++++ PROVIDED MATERIAL ++++

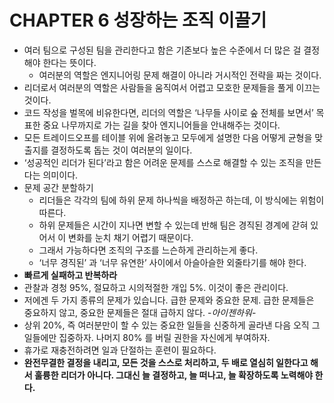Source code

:# CHAPTER 6 성장하는 조직 이끌기

- 여러 팀으로 구성된 팀을 관리한다고 함은 기존보다 높은 수준에서 더 많은 걸 결정해야 한다는 뜻이다.
    - 여러분의 역할은 엔지니어링 문제 해결이 아니라 거시적인 전략을 짜는 것이다.
- 리더로서 여러분의 역할은 사람들을 움직여서 어렵고 모호한 문제들을 풀게 이끄는 것이다.
- 코드 작성을 벌목에 비유한다면, 리더의 역할은 ‘나무들 사이로 숲 전체를 보면서’ 목표한 중요 나무까지로 가는 길을 찾아 엔지니어들을 안내해주는 것이다.
- 모든 트레이드오프를 테이블 위에 올려놓고 모두에게 설명한 다음 어떻게 균형을 맞출지를 결정하도록 돕는 것이 여러분의 일이다.
- ‘성공적인 리더가 된다’라고 함은 어려운 문제를 스스로 해결할 수 있는 조직을 만든다는 의미이다.
- 문제 공간 분할하기
    - 리더들은 각각의 팀에 하위 문제 하나씩을 배정하곤 하는데, 이 방식에는 위험이 따른다.
    - 하위 문제들은 시간이 지나면 변할 수 있는데 반해 팀은 경직된 경계에 갇혀 있어서 이 변화를 눈치 채기 어렵기 때문이다.
    - 그래서 가능하다면 조직의 구조를 느슨하게 관리하는게 좋다.
    - ‘너무 경직된’ 과 ‘너무 유연한’ 사이에서 아슬아슬한 외줄타기를 해야 한다.
- **빠르게 실패하고 반복하라**
- 관찰과 경청 95%, 절묘하고 시의적절한 개입 5%. 이것이 좋은 관리이다.
- 저에겐 두 가지 종류의 문제가 있습니다. 급한 문제와 중요한 문제. 급한 문제들은 중요하지 않고, 중요한 문제들은 절대 급하지 않다. -*아이젠하워*-
- 상위 20%, 즉 여러분만이 할 수 있는 중요한 일들을 신중하게 골라낸 다음 오직 그 일들에만 집중하자. 나머지 80% 를 버릴 권한을 자신에게 부여하자.
- 휴가로 재충전하려면 일과 단절하는 훈련이 필요하다.
- **완전무결한 결정을 내리고, 모든 것을 스스로 처리하고, 두 배로 열심히 일한다고 해서 훌륭한 리더가 아니다. 그대신 늘 결정하고, 늘 떠나고, 늘 확장하도록 노력해야 한다.**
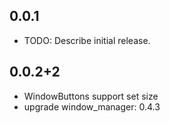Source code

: ## 0.0.1

* TODO: Describe initial release.

## 0.0.2+2
* WindowButtons support set size
* upgrade window_manager: 0.4.3
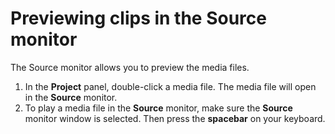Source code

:# Previewing clips in the Source monitor

The Source monitor allows you to preview the media files.

1. In the **Project** panel, double-click a media file. The media file will open in the **Source** monitor.
2. To play a media file in the **Source** monitor, make sure the **Source** monitor window is selected. Then press the **spacebar** on your keyboard.


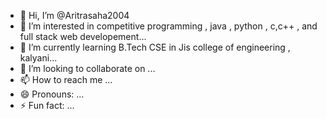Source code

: - 👋 Hi, I’m @Aritrasaha2004
- 👀 I’m interested in competitive programming , java , python , c,c++ , and full stack web developement...
- 🌱 I’m currently learning B.Tech CSE in Jis college of engineering , kalyani...
- 💞️ I’m looking to collaborate on ...
- 📫 How to reach me ...
- 😄 Pronouns: ...
- ⚡ Fun fact: ...

<!---
Aritrasaha2004/Aritrasaha2004 is a ✨ special ✨ repository because its `README.md` (this file) appears on your GitHub profile.
You can click the Preview link to take a look at your changes.
--->

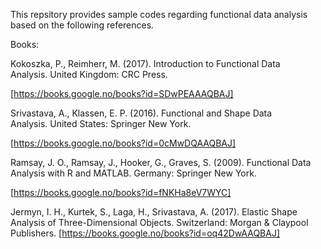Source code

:This repsitory provides sample codes regarding functional data analysis based on the following references.

Books:

Kokoszka, P., Reimherr, M. (2017). Introduction to Functional Data Analysis. United Kingdom: CRC Press.

[https://books.google.no/books?id=SDwPEAAAQBAJ]

Srivastava, A., Klassen, E. P. (2016). Functional and Shape Data Analysis. United States: Springer New York.

[https://books.google.no/books?id=0cMwDQAAQBAJ]

Ramsay, J. O., Ramsay, J., Hooker, G., Graves, S. (2009). Functional Data Analysis with R and MATLAB. Germany: Springer New York.

[https://books.google.no/books?id=fNKHa8eV7WYC]

Jermyn, I. H., Kurtek, S., Laga, H., Srivastava, A. (2017). Elastic Shape Analysis of Three-Dimensional Objects. Switzerland: Morgan & Claypool Publishers.
[https://books.google.no/books?id=oq42DwAAQBAJ]

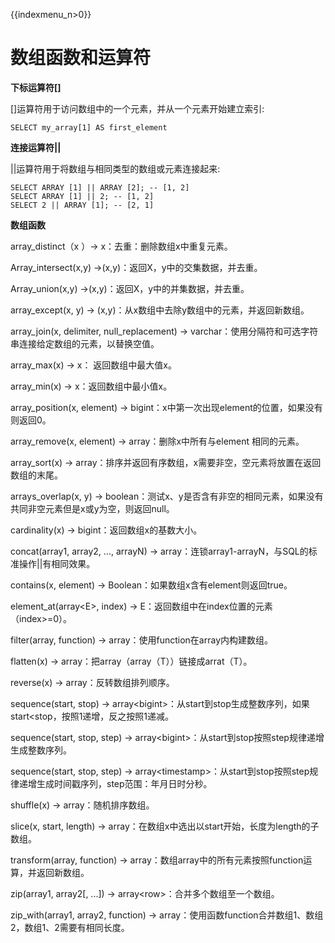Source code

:{{indexmenu_n>0}}

# 数组函数和运算符

**下标运算符\[\]**

\[\]运算符用于访问数组中的一个元素，并从一个元素开始建立索引:

    SELECT my_array[1] AS first_element

**连接运算符||**

\|\|运算符用于将数组与相同类型的数组或元素连接起来:

    SELECT ARRAY [1] || ARRAY [2]; -- [1, 2]
    SELECT ARRAY [1] || 2; -- [1, 2]
    SELECT 2 || ARRAY [1]; -- [2, 1]

**数组函数**

array\_distinct（x ）-\> x：去重：删除数组x中重复元素。

Array\_intersect(x,y) -\>(x,y)：返回X，y中的交集数据，并去重。

Array\_union(x,y) -\>(x,y)：返回X，y中的并集数据，并去重。

array\_except(x, y) → (x,y)：从x数组中去除y数组中的元素，并返回新数组。

array\_join(x, delimiter, null\_replacement) →
varchar：使用分隔符和可选字符串连接给定数组的元素，以替换空值。

array\_max(x) → x： 返回数组中最大值x。

array\_min(x) → x：返回数组中最小值x。

array\_position(x, element) → bigint：x中第一次出现element的位置，如果没有则返回0。

array\_remove(x, element) → array：删除x中所有与element 相同的元素。

array\_sort(x) → array：排序并返回有序数组，x需要非空，空元素将放置在返回数组的末尾。

arrays\_overlap(x, y) →
boolean：测试x、y是否含有非空的相同元素，如果没有共同非空元素但是x或y为空，则返回null。

cardinality(x) → bigint：返回数组x的基数大小。

concat(array1, array2, ..., arrayN) →
array：连锁array1-arrayN，与SQL的标准操作||有相同效果。

contains(x, element) → Boolean：如果数组x含有element则返回true。

element\_at(array\<E\>, index) → E：返回数组中在index位置的元素（index\>=0）。

filter(array, function) → array：使用function在array内构建数组。

flatten(x) → array：把array（array（T））链接成arrat（T）。

reverse(x) → array：反转数组排列顺序。

sequence(start, stop) →
array\<bigint\>：从start到stop生成整数序列，如果start\<stop，按照1递增，反之按照1递减。

sequence(start, stop, step) →
array\<bigint\>：从start到stop按照step规律递增生成整数序列。

sequence(start, stop, step) →
array\<timestamp\>：从start到stop按照step规律递增生成时间戳序列，step范围：年月日时分秒。

shuffle(x) → array：随机排序数组。

slice(x, start, length) → array：在数组x中选出以start开始，长度为length的子数组。

transform(array, function) → array：数组array中的所有元素按照function运算，并返回新数组。

zip(array1, array2\[, ...\]) → array\<row\>：合并多个数组至一个数组。

zip\_with(array1, array2, function) →
array：使用函数function合并数组1、数组2，数组1、2需要有相同长度。
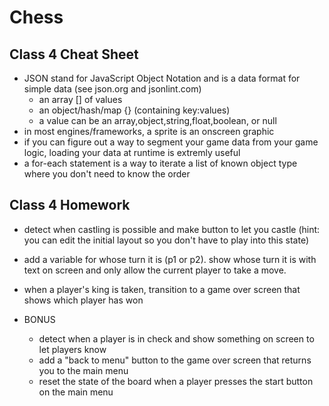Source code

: # Chess

Class 4 Cheat Sheet
------------------------------------------------------------------------
* JSON stand for JavaScript Object Notation and is a data format for simple data (see json.org and jsonlint.com)
  * an array [] of values
  * an object/hash/map {}  (containing key:values)
  * a value can be an array,object,string,float,boolean, or null
* in most engines/frameworks, a sprite is an onscreen graphic
* if you can figure out a way to segment your game data from your game logic, loading your data at runtime is extremly useful
* a for-each statement is a way to iterate a list of known object type where you don't need to know the order


Class 4 Homework
------------------------------------------------------------------------
* detect when castling is possible and make button to let you castle (hint: you can edit the initial layout so you don't have to play into this state)
* add a variable for whose turn it is (p1 or p2). show whose turn it is with text on screen and only allow the current player to take a move.
* when a player's king is taken, transition to a game over screen that shows which player has won
  
* BONUS
  * detect when a player is in check and show something on screen to let players know
  * add a "back to menu" button to the game over screen that returns you to the main menu
  * reset the state of the board when a player presses the start button on the main menu
  
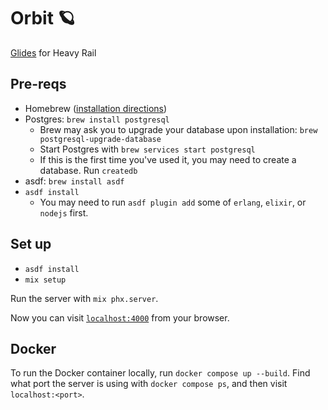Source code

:# Orbit 🪐

[Glides](https://github.com/mbta/glides) for Heavy Rail

## Pre-reqs

- Homebrew ([installation directions](https://brew.sh/))
- Postgres: `brew install postgresql`
  - Brew may ask you to upgrade your database upon installation: `brew postgresql-upgrade-database`
  - Start Postgres with `brew services start postgresql`
  - If this is the first time you've used it, you may need to create a database. Run `createdb`
- asdf: `brew install asdf`
- `asdf install`
  - You may need to run `asdf plugin add` some of `erlang`, `elixir`, or `nodejs` first.

## Set up

- `asdf install`
- `mix setup`

Run the server with `mix phx.server`.

Now you can visit [`localhost:4000`](http://localhost:4000) from your browser.

## Docker

To run the Docker container locally, run `docker compose up --build`.
Find what port the server is using with `docker compose ps`,
and then visit `localhost:<port>`.
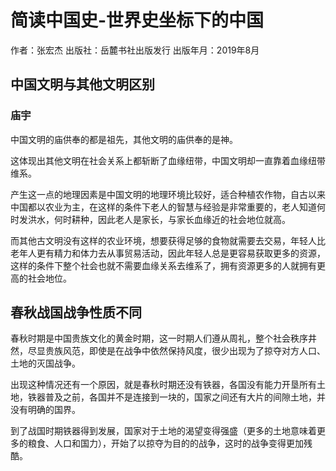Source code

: # 简读中国史-世界史坐标下的中国

作者：张宏杰
出版社：岳麓书社出版发行
出版年月：2019年8月

## 中国文明与其他文明区别

### 庙宇

中国文明的庙供奉的都是祖先，其他文明的庙供奉的是神。

这体现出其他文明在社会关系上都斩断了血缘纽带，中国文明却一直靠着血缘纽带维系。

产生这一点的地理因素是中国文明的地理环境比较好，适合种植农作物，自古以来中国都以农业为主，在这样的条件下老人的智慧与经验是非常重要的，老人知道何时发洪水，何时耕种，因此老人是家长，与家长血缘近的社会地位就高。

而其他古文明没有这样的农业环境，想要获得足够的食物就需要去交易，年轻人比老年人更有精力和体力去从事贸易活动，因此年轻人总是更容易获取更多的资源，这样的条件下整个社会也就不需要血缘关系去维系了，拥有资源更多的人就拥有更高的社会地位。

## 春秋战国战争性质不同

春秋时期是中国贵族文化的黄金时期，这一时期人们遵从周礼，整个社会秩序井然，尽显贵族风范，即使是在战争中依然保持风度，很少出现为了掠夺对方人口、土地的灭国战争。

出现这种情况还有一个原因，就是春秋时期还没有铁器，各国没有能力开垦所有土地，铁器普及之前，各国并不是连接到一块的，国家之间还有大片的间隙土地，并没有明确的国界。

到了战国时期铁器得到发展，国家对于土地的渴望变得强盛（更多的土地意味着更多的粮食、人口和国力），开始了以掠夺为目的的战争，这时的战争变得更加残酷。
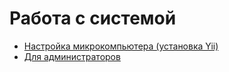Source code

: # Работа с системой

* [Настройка микрокомпьютера (установка Yii)](system/system.md)
* [Для администраторов](public/README.md)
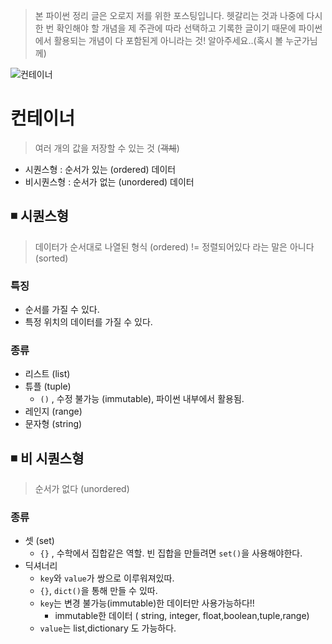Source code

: > 본 파이썬 정리 글은 오로지 저를 위한 포스팅입니다. 헷갈리는 것과 나중에 다시 한 번 확인해야 할 개념을 제 주관에 따라 선택하고 기록한 글이기 때문에 파이썬에서 활용되는 개념이 다 포함된게 아니라는 것! 알아주세요..(혹시 볼 누군가님께)



![컨테이너](https://user-images.githubusercontent.com/18046097/61180439-44e60d80-a651-11e9-9adc-e60fa57c2165.png)





# 컨테이너

> 여러 개의 값을 저장할 수 있는 것 (~~객체~~)

- 시퀀스형 : 순서가 있는 (ordered) 데이터
- 비시퀀스형 : 순서가 없는 (unordered) 데이터

## ◾ 시퀀스형

> 데이터가 순서대로 나열된 형식 (ordered) != 정렬되어있다 라는 말은 아니다 (sorted)

### 특징

- 순서를 가질 수 있다.
- 특정 위치의 데이터를 가질 수 있다.

### 종류

- 리스트 (list)
- 튜플 (tuple)
  - `()` , 수정 불가능 (immutable), 파이썬 내부에서 활용됨.
- 레인지 (range)
- 문자형 (string)





## ◾ 비 시퀀스형

> 순서가 없다 (unordered)

### 종류

- 셋 (set)
  - `{}` , 수학에서 집합같은 역할. 빈 집합을 만들려면 `set()`을 사용해야한다.
- 딕셔너리 
  - `key`와 `value`가 쌍으로 이루워져있따.
  - `{}`, `dict()`을 통해 만들 수 있따.
  - `key`는 변경 불가능(immutable)한 데이터만 사용가능하다!!
    - immutable한 데이터 ( string, integer, float,boolean,tuple,range)
  - `value`는 list,dictionary 도 가능하다.



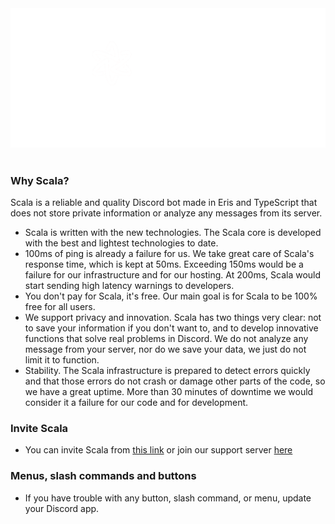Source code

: <div align="center">
<img src="./images/scalaBanner.png" width="600px" alt="scalaBanner"/>
<br><br></div>

### Why Scala?

Scala is a reliable and quality Discord bot made in Eris and TypeScript that does not store private information or analyze any messages from its server.
- Scala is written with the new technologies. The Scala core is developed with the best and lightest technologies to date.
- 100ms of ping is already a failure for us. We take great care of Scala's response time, which is kept at 50ms. Exceeding 150ms would be a failure for our infrastructure and for our hosting. At 200ms, Scala would start sending high latency warnings to developers.
- You don't pay for Scala, it's free. Our main goal is for Scala to be 100% free for all users.
- We support privacy and innovation. Scala has two things very clear: not to save your information if you don't want to, and to develop innovative functions that solve real problems in Discord. We do not analyze any message from your server, nor do we save your data, we just do not limit it to function.
- Stability. The Scala infrastructure is prepared to detect errors quickly and that those errors do not crash or damage other parts of the code, so we have a great uptime. More than 30 minutes of downtime we would consider it a failure for our code and for development.

### Invite Scala
- You can invite Scala from [this link](https://discord.com/oauth2/authorize?client_id=848164035785523261&permissions=8&scope=bot%20applications.commands) or join our support server [here](https://discord.gg/a9W77W5Tjg)

### Menus, slash commands and buttons
- If you have trouble with any button, slash command, or menu, update your Discord app.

++++

◆ **ACTIVITY**:
Only an exact copy is needed: the lines from the opening of the listing through the line with "- **완전무결한 결정을", both included, minus the pictures.

◆ **SOLUTION FOR THIS PROBLEM**:
Source code

:# CHAPTER 6 성장하는 조직 이끌기

- 여러 팀으로 구성된 팀을 관리한다고 함은 기존보다 높은 수준에서 더 많은 걸 결정해야 한다는 뜻이다.
    - 여러분의 역할은 엔지니어링 문제 해결이 아니라 거시적인 전략을 짜는 것이다.
- 리더로서 여러분의 역할은 사람들을 움직여서 어렵고 모호한 문제들을 풀게 이끄는 것이다.
- 코드 작성을 벌목에 비유한다면, 리더의 역할은 ‘나무들 사이로 숲 전체를 보면서’ 목표한 중요 나무까지로 가는 길을 찾아 엔지니어들을 안내해주는 것이다.
- 모든 트레이드오프를 테이블 위에 올려놓고 모두에게 설명한 다음 어떻게 균형을 맞출지를 결정하도록 돕는 것이 여러분의 일이다.
- ‘성공적인 리더가 된다’라고 함은 어려운 문제를 스스로 해결할 수 있는 조직을 만든다는 의미이다.
- 문제 공간 분할하기
    - 리더들은 각각의 팀에 하위 문제 하나씩을 배정하곤 하는데, 이 방식에는 위험이 따른다.
    - 하위 문제들은 시간이 지나면 변할 수 있는데 반해 팀은 경직된 경계에 갇혀 있어서 이 변화를 눈치 채기 어렵기 때문이다.
    - 그래서 가능하다면 조직의 구조를 느슨하게 관리하는게 좋다.
    - ‘너무 경직된’ 과 ‘너무 유연한’ 사이에서 아슬아슬한 외줄타기를 해야 한다.
- **빠르게 실패하고 반복하라**
- 관찰과 경청 95%, 절묘하고 시의적절한 개입 5%. 이것이 좋은 관리이다.
- 저에겐 두 가지 종류의 문제가 있습니다. 급한 문제와 중요한 문제. 급한 문제들은 중요하지 않고, 중요한 문제들은 절대 급하지 않다. -*아이젠하워*-
- 상위 20%, 즉 여러분만이 할 수 있는 중요한 일들을 신중하게 골라낸 다음 오직 그 일들에만 집중하자. 나머지 80% 를 버릴 권한을 자신에게 부여하자.
- 휴가로 재충전하려면 일과 단절하는 훈련이 필요하다.
- **완전무결한 결정을 내리고, 모든 것을 스스로 처리하고, 두 배로 열심히 일한다고 해서 훌륭한 리더가 아니다. 그대신 늘 결정하고, 늘 떠나고, 늘 확장하도록 노력해야 한다.**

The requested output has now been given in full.